Start of The data

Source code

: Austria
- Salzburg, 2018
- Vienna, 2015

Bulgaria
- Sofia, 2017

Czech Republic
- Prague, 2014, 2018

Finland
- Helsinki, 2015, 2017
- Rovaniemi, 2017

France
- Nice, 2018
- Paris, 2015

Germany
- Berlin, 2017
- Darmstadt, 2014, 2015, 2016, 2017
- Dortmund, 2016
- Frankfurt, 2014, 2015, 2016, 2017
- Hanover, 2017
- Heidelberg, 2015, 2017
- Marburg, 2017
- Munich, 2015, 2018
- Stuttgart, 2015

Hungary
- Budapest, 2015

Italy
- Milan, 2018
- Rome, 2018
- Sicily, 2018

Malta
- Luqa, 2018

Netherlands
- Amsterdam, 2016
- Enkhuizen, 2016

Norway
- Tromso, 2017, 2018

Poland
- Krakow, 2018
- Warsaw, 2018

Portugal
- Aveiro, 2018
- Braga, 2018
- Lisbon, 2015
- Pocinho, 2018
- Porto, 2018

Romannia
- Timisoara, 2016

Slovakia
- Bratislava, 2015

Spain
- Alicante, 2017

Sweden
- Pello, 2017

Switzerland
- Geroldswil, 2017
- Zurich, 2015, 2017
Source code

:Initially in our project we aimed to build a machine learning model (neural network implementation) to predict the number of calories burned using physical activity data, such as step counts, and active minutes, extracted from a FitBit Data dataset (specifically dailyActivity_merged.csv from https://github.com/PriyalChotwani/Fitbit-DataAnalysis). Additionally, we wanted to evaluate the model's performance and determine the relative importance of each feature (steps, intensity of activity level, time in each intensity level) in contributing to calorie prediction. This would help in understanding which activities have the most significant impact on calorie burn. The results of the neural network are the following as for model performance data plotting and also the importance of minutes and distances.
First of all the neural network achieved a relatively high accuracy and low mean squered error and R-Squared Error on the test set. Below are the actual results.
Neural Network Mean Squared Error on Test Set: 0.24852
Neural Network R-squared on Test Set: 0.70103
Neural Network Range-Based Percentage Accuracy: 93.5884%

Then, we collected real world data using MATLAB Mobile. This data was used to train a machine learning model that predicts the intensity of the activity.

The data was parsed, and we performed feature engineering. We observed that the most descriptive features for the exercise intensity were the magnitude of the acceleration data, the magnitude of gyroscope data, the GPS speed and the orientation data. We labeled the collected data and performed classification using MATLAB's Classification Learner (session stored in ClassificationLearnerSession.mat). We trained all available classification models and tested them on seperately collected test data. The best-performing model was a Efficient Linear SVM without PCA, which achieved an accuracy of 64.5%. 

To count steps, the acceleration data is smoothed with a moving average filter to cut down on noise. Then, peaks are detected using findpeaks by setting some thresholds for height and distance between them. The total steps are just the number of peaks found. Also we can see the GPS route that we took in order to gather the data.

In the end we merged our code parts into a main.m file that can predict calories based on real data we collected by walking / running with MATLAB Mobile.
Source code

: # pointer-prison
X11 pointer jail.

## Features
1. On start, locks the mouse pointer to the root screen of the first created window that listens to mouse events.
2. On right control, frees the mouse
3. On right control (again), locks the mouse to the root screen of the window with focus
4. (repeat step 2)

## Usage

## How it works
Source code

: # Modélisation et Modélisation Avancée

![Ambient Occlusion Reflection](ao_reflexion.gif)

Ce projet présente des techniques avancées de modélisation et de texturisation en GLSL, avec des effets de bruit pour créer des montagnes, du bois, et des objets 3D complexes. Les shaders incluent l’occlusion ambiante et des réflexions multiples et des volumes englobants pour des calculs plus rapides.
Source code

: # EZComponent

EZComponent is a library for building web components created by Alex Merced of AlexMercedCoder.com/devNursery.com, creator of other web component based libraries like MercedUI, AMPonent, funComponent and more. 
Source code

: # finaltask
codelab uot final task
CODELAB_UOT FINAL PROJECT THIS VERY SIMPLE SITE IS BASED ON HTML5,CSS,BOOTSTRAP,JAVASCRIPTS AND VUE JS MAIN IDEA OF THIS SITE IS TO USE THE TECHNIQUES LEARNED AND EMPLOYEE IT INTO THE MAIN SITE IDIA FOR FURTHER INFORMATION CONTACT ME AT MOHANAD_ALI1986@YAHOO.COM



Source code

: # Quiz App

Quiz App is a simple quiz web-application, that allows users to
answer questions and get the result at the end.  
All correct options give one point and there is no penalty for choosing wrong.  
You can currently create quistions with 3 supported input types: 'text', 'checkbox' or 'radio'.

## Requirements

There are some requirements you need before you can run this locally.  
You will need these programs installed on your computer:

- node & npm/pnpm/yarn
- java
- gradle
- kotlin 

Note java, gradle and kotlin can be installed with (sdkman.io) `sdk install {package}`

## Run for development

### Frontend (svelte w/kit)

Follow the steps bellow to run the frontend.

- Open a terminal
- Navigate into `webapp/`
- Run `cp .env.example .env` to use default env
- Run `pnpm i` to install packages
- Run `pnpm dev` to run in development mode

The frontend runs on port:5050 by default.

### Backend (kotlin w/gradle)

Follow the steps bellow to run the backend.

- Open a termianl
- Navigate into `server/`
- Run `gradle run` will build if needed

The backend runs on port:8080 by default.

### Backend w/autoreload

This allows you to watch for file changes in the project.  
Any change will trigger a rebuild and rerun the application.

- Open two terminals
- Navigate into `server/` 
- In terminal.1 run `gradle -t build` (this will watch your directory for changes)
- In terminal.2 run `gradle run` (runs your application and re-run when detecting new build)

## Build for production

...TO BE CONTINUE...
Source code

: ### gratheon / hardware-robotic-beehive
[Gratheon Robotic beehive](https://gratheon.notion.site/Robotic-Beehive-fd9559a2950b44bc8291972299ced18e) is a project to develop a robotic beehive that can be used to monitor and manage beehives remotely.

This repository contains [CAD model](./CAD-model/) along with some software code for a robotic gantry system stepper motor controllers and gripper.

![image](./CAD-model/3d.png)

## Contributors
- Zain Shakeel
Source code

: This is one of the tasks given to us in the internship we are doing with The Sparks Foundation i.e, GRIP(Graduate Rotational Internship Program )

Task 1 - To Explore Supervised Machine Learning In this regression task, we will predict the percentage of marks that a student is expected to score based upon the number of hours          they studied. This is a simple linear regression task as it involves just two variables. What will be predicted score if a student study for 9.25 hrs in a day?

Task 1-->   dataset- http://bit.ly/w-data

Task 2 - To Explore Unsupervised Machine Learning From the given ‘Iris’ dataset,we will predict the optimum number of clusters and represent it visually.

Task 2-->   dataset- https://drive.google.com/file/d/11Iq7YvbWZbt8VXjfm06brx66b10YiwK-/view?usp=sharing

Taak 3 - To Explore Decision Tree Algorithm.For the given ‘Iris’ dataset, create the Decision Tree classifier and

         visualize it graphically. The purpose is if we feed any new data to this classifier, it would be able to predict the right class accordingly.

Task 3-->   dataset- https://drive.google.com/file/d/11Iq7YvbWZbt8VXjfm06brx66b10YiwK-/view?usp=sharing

End of The data

Across the data, pull every line containing the string "default".

**Final answer:**
- Run `cp .env.example .env` to use default env
The frontend runs on port:5050 by default.
The backend runs on port:8080 by default.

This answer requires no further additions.